Un po' <Cast away> e un po' <Apollo 13>, umanista fino al midollo e marchiato dal sacro fuoco dell'ottimismo (e della fiducia: in se stessi prima di tutto), <The martian> è un inno senza deroghe (né incertezze) al coraggio e alla volontà, là dove la vita è più forte della morte e non esiste deserto – nemmeno quello della solitudine – che non si possa attraversare.
Il botanico Mark Watney (Matt Damon, in un'interpretazione molto empatica) viene abbandonato su Marte durante una missione della Nasa andata storta: i suoi compagni lo credono morto, ma in realtà non è così. Quando si risveglia – solo, con pochi viveri e incapace di comunicare con la Terra – dovrà dare fondo a tutte le sue conoscenze per sopravvivere.

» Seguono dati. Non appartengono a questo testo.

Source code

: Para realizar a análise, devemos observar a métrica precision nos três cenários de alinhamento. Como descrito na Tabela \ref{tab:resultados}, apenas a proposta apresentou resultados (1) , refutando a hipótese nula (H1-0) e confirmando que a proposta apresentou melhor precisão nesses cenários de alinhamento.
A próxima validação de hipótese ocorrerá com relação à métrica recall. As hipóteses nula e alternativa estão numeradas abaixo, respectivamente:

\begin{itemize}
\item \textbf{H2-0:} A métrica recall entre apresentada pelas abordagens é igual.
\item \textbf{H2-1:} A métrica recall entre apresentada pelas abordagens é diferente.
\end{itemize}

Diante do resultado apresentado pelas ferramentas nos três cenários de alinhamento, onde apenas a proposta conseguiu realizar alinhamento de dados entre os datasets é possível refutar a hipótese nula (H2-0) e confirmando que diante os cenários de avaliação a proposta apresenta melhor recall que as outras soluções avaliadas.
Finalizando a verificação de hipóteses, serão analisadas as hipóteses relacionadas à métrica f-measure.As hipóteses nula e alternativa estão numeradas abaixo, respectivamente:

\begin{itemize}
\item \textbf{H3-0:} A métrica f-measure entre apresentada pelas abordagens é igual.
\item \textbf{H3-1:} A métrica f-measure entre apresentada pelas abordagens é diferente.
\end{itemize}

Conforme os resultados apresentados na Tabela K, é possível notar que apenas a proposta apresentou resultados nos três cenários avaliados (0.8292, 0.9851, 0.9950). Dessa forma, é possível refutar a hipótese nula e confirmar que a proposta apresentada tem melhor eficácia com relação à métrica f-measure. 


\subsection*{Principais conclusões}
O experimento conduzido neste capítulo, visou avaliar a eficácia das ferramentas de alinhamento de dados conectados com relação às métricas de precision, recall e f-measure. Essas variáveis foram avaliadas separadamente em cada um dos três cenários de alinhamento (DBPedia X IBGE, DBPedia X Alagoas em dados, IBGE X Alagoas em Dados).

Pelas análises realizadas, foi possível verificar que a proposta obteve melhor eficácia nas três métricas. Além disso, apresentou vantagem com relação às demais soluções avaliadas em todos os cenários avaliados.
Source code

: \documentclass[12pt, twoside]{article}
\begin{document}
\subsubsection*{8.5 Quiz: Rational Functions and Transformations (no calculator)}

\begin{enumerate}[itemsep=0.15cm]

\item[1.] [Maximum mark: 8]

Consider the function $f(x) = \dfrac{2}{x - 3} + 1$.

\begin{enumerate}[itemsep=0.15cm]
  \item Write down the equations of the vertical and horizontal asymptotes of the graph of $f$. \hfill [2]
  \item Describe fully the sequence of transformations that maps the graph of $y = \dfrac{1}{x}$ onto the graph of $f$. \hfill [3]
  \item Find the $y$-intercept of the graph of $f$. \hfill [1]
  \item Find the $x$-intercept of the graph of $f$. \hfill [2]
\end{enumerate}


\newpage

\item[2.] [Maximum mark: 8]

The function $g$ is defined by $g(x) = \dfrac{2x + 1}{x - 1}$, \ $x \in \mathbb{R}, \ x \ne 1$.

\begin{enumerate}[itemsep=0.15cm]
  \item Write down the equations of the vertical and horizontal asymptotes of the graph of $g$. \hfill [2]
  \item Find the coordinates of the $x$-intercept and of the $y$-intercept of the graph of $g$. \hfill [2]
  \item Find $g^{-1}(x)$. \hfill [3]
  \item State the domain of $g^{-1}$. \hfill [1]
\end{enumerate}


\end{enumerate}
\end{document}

Usa un crocifisso per accendere il fuoco, produce l'acqua grazie a una formula chimica, si serve dei suoi escrementi come fertilizzante; e se il ketchup è finito, niente drammi: c'è pur sempre il vicodin... Quanto <Interstellar> era filosofico, tanto <The martian> è pratico, quanto quello rifletteva sul senso del tempo e sulle sue trappole metafisiche, tanto questo vive un giorno per volta pensando pragmaticamente come portare a casa la pellaccia. Fatto del suo astronauta un emblematico eroe positivista che non include la resa tra le proprie opzioni, Scott celebra, in un film spettacolare e divertente (sì, avrebbe potuto essere più intimista, più interiorizzato: ma se spendi oltre 100 milioni di dollari cerchi pure di riprenderli...), la forza (anche morale) dell'individuo, l'all american boy che non può (culturalmente) darsi per vinto. Non prima, almeno, di tornare a casa (che, non mi stanco di ripeterlo, è un concetto alla base dell'identità a stelle e strisce): e di compiere un viaggio che, inevitabilmente, è anche dentro di sé.